| What is being asked |
From the listing below, pull out every line where the string "also" appears.

| Task input |
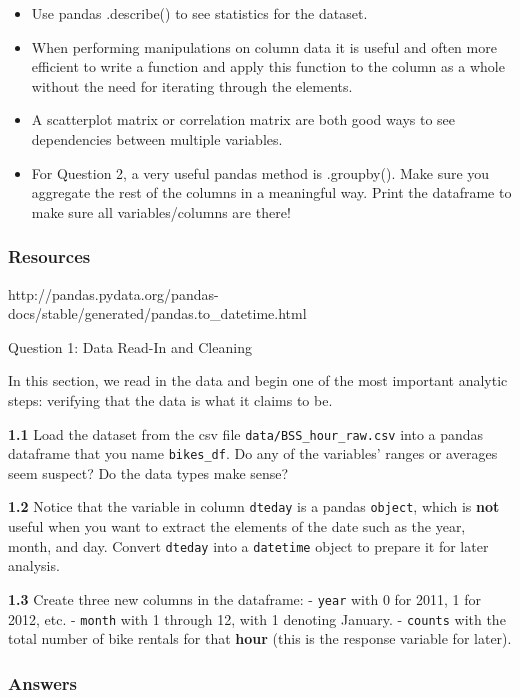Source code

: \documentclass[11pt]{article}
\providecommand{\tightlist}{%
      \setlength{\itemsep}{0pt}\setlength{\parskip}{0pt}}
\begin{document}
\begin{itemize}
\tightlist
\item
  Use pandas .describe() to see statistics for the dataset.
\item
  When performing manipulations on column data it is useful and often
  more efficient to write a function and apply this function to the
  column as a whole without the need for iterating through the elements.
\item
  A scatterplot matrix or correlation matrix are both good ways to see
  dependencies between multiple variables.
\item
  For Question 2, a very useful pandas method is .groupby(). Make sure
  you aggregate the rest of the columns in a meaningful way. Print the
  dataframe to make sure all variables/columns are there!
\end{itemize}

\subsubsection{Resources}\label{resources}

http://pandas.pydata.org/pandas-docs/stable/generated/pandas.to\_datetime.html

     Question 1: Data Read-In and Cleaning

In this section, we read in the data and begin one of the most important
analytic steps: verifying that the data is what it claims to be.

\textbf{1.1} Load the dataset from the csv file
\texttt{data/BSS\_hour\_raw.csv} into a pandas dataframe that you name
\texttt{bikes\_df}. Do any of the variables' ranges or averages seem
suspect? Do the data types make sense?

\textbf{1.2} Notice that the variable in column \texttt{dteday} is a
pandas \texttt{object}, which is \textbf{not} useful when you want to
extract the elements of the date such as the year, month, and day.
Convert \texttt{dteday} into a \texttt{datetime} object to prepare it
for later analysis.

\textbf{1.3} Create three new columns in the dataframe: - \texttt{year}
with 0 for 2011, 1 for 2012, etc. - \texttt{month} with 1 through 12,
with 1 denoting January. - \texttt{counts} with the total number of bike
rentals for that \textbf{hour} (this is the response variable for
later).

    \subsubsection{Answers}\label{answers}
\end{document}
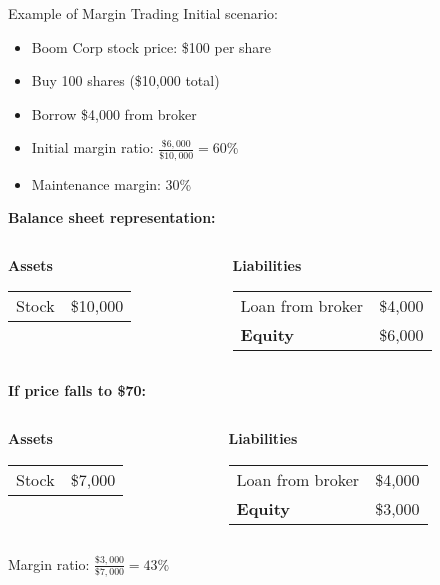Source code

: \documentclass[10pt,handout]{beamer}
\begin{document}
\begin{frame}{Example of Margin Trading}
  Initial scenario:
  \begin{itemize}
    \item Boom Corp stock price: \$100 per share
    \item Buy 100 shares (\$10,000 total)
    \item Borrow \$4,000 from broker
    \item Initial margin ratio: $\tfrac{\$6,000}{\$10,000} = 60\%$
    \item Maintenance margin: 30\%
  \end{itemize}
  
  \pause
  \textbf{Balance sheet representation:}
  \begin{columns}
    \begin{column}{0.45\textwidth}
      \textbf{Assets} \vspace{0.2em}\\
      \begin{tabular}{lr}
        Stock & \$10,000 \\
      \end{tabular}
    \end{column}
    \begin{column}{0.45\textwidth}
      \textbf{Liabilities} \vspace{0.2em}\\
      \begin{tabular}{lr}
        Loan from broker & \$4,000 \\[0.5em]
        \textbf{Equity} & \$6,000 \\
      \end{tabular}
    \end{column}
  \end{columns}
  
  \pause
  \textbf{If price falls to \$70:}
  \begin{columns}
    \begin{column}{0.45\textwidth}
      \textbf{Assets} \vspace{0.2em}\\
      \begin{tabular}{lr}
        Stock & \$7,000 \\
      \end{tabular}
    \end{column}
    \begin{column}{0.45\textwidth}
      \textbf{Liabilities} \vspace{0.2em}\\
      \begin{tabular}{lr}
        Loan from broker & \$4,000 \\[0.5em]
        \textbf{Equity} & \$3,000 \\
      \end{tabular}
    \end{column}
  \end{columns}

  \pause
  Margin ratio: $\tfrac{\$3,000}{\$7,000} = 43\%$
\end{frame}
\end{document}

==

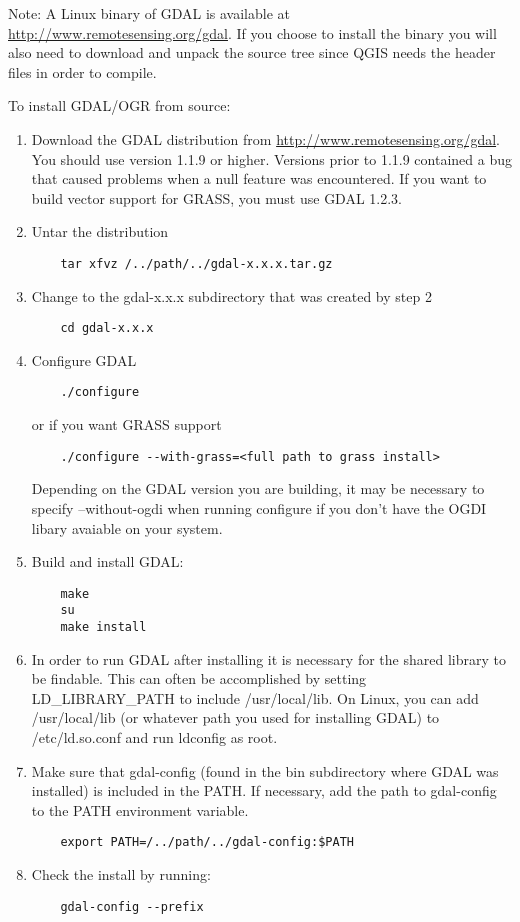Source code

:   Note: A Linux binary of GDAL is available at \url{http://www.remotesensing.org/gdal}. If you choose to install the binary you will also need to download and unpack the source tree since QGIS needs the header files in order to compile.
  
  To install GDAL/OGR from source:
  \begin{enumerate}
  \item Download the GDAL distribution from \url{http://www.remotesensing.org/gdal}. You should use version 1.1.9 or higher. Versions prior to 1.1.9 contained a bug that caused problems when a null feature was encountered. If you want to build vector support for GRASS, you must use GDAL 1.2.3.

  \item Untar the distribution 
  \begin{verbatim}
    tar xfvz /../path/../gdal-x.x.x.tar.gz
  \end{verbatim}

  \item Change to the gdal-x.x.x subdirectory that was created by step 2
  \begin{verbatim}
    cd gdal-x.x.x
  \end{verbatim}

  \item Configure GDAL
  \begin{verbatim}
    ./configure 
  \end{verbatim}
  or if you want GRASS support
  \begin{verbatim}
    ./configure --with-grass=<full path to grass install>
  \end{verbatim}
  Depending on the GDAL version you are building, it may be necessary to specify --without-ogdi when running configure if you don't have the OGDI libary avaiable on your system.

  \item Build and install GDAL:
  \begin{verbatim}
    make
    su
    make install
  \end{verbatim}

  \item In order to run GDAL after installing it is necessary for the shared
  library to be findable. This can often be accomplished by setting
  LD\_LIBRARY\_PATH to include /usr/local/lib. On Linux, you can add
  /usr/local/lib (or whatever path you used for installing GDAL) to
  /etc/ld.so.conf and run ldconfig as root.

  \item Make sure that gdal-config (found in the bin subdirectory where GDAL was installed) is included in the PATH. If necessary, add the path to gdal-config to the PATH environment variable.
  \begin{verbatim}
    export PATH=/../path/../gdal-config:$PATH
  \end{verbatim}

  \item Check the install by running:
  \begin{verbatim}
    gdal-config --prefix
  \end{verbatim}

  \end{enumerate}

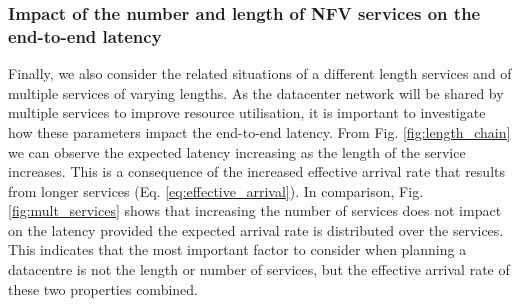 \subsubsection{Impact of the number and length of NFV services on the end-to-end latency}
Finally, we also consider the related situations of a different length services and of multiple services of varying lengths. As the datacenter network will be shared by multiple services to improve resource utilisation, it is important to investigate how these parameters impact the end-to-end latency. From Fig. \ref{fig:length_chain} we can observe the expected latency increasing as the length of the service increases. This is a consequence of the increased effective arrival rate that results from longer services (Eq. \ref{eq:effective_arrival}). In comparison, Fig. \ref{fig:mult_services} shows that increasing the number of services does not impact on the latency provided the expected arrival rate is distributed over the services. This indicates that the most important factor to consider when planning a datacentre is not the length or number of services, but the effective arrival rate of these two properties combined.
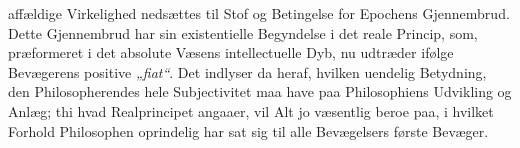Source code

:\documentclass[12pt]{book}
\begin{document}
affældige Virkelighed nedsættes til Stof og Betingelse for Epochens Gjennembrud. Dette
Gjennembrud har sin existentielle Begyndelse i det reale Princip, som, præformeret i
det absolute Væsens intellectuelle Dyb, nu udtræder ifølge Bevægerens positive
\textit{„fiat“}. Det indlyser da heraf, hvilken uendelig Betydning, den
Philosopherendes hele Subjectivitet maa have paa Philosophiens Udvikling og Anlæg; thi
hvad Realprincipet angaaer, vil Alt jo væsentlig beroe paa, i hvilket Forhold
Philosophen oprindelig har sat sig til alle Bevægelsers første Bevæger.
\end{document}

| Answer to this problem |
:   Note: A Linux binary of GDAL is available at \url{http://www.remotesensing.org/gdal}. If you choose to install the binary you will also need to download and unpack the source tree since QGIS needs the header files in order to compile.
Finally, we also consider the related situations of a different length services and of multiple services of varying lengths. As the datacenter network will be shared by multiple services to improve resource utilisation, it is important to investigate how these parameters impact the end-to-end latency. From Fig. \ref{fig:length_chain} we can observe the expected latency increasing as the length of the service increases. This is a consequence of the increased effective arrival rate that results from longer services (Eq. \ref{eq:effective_arrival}). In comparison, Fig. \ref{fig:mult_services} shows that increasing the number of services does not impact on the latency provided the expected arrival rate is distributed over the services. This indicates that the most important factor to consider when planning a datacentre is not the length or number of services, but the effective arrival rate of these two properties combined.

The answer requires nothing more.